生物系特定産業技術研究支援センター

イノベーション創出強化研究推進事業

高級二枚貝タイラギの先端的養殖技術の開発

年度2019ステージ開発研究分野農業 (養殖)適応地域全国

キーワードタイラギ、早期採卵、人工受精法、人工種苗、完全養殖

課題番号 28024C
研究グループ 水産研究・教育機構, 香川県水産試験場, 山口県水産研究センター, 大分県農林水産研究指導センター
研究総括者 水産研究・教育機構 瀬戸内海区水産研究所 兼松 正衛
研究タイプ 現場ニーズ対応型 Aタイプ
研究期間 平成28年~30年 (3年間)
PDF版 高級二枚貝タイラギの先端的養殖技術の開発 (474.2 KB)

1 研究の目的・終了時の達成目標

タイラギは大型の貝柱が珍重される高級二枚貝であるが、主生産地の有明海、瀬戸内海をはじめ全国で生産量が激減している。近年、水産研究・教育機構が開発した一機関あたり数十万個規模で生産できる種苗生産技術を用いて人工種苗を量産し、海面あるいは陸上水槽における脆弱な稚貝から小型サイズへの中間育成技術、殻長200mmサイズの成貝までの効率的養殖技術および成貝からの早期採卵技術 (人工受精法を含む) を開発することで、高収益なタイラギの完全養殖サイクルを確立することを達成目標とする。

2 研究の主要な成果

  • 海面垂下飼育と産卵直前の陸上給餌飼育により、早期の5~6月に採卵が出来ることを明らかにした。
  • レチノイン酸処理することで卵成熟を誘起でき、人工受精が可能になることを明らかにした。
  • 海面筏からの垂下式あるいは陸上水路式により、着底稚貝を80%以上の高い生残率と殻長10mm/月程度の速い成長速度 (水温24°C以上) で殻長30mmサイズの養殖用稚貝まで中間育成が可能となった。
  • 養殖では生残率80%以上が期待出来ること、海底部分あるいは基質を入れた飼育装置での養殖が成長の良いこと、同方法により1.2年で殻長200mmの商品サイズまで養殖可能であることを明らかにした。

公表した主な特許・品種・論文

  • 山本昌幸 他. 異なる基質・密度で垂下中間育成したリシケタイラギ稚貝の生残率と成長率. 水産増殖65 (3), 263-269(2017).
  • Awaji M.et al. Oocyte maturation and active motility of spermatozoa are triggered by retinoic acid in pen shell Atrina pectinata. Fisheries Science 84(3), 535-551(2018).
  • 前田 雪他. タイラギ種苗生産・養殖ガイドブック. pp.141(2019).

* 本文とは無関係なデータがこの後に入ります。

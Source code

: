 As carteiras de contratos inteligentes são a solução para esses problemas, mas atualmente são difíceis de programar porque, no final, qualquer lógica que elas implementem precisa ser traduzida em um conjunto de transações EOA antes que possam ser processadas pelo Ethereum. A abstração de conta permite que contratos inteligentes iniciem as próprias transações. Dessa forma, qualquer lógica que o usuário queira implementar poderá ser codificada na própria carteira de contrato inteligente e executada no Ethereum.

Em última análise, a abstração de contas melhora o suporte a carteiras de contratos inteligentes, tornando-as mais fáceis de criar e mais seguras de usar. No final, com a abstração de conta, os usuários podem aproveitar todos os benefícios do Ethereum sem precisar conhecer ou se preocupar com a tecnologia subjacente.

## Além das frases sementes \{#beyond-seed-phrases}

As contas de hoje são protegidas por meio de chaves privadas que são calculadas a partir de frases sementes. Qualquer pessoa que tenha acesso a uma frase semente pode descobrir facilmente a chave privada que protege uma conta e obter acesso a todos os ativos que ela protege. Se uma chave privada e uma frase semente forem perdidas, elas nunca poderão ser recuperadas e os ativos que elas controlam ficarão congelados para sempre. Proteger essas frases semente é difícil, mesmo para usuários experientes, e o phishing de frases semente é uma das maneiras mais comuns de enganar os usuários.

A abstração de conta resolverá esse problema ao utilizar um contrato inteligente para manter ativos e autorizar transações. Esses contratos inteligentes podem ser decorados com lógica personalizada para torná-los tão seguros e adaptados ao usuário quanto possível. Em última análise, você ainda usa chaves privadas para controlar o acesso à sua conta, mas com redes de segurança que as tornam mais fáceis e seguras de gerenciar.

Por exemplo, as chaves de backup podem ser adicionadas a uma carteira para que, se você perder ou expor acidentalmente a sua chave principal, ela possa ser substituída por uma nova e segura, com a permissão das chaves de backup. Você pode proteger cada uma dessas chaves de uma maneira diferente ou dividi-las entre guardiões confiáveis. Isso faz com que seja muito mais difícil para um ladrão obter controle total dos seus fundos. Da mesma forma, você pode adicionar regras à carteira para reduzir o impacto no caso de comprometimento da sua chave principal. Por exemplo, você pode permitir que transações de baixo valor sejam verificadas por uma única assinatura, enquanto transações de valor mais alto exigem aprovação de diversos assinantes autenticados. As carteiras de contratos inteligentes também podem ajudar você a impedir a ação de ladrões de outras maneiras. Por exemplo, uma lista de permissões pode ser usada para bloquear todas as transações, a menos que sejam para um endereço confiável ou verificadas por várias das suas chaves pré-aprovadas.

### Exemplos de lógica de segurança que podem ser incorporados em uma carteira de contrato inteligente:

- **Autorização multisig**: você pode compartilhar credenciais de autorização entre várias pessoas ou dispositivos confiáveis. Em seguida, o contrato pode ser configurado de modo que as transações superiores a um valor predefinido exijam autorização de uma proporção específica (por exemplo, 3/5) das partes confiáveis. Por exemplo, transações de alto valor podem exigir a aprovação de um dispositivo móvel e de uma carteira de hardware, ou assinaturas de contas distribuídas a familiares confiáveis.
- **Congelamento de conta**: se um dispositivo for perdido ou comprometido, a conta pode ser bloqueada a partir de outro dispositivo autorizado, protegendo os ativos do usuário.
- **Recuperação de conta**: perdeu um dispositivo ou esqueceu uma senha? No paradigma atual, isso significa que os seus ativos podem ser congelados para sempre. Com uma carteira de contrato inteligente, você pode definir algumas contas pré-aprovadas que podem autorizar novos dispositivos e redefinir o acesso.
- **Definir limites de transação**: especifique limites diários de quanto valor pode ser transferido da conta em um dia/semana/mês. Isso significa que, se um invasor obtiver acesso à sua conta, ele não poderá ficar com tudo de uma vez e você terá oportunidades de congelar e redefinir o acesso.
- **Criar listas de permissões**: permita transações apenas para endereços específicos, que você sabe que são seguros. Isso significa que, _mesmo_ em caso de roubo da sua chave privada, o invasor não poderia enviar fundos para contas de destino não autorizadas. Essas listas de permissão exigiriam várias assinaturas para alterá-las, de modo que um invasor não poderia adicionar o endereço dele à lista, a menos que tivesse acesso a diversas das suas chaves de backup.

3 開発した技術・成果の実用化・普及の実績及び今後の展開

  • 早期採卵技術および人工受精法をブラッシュアップして更なる受精卵数と孵化率の向上を図り、タイラギ資源が著しく減少している有明海への種苗供給や関係機関へ技術を普及する。
  • 人工種苗を利用した完全養殖技術を全国に普及し、タイラギ養殖産業の創出を目指す。

【今後の開発・普及目標】

  • 2年後 (2020年度) は、稚貝数万個オーダーで種苗生産出来る機関数を3団体以上に増やす。
  • 5年後 (2023年度) は、完全養殖スタイルでの養殖産業が本格化し、貝柱水揚げ金額で1億円を予定。
  • 最終的には、完全養殖での産業形態で普及し、併せて母貝団地を造成して天然資源の再生を目指す。

4 開発した技術・成果が普及することによる波及効果及び国民生活への貢献

  • タイラギ養殖産業が創出されれば、5,000個程度/人を養殖する小規模従事者100名程度で1.2億円の貝柱水揚げ金額が期待でき、平成26年の瀬戸内海中讃海域の漁獲量に匹敵する。また、資源状況の厳しい海域に母貝団地を形成することにより、天然資源の再生を期待できる。
  • タイラギの人工種苗を養殖まで一貫して生産することにより、産地が明確で生産方法が分かり易い食の安全と消費者の信頼の確保に貢献できる。また近年、漁業従事者の後継者不足が顕在化しているが、タイラギ資源の再生に成功すれば、伝統的な潜水器漁法を受け継ぐ後継者の育成も期待できる。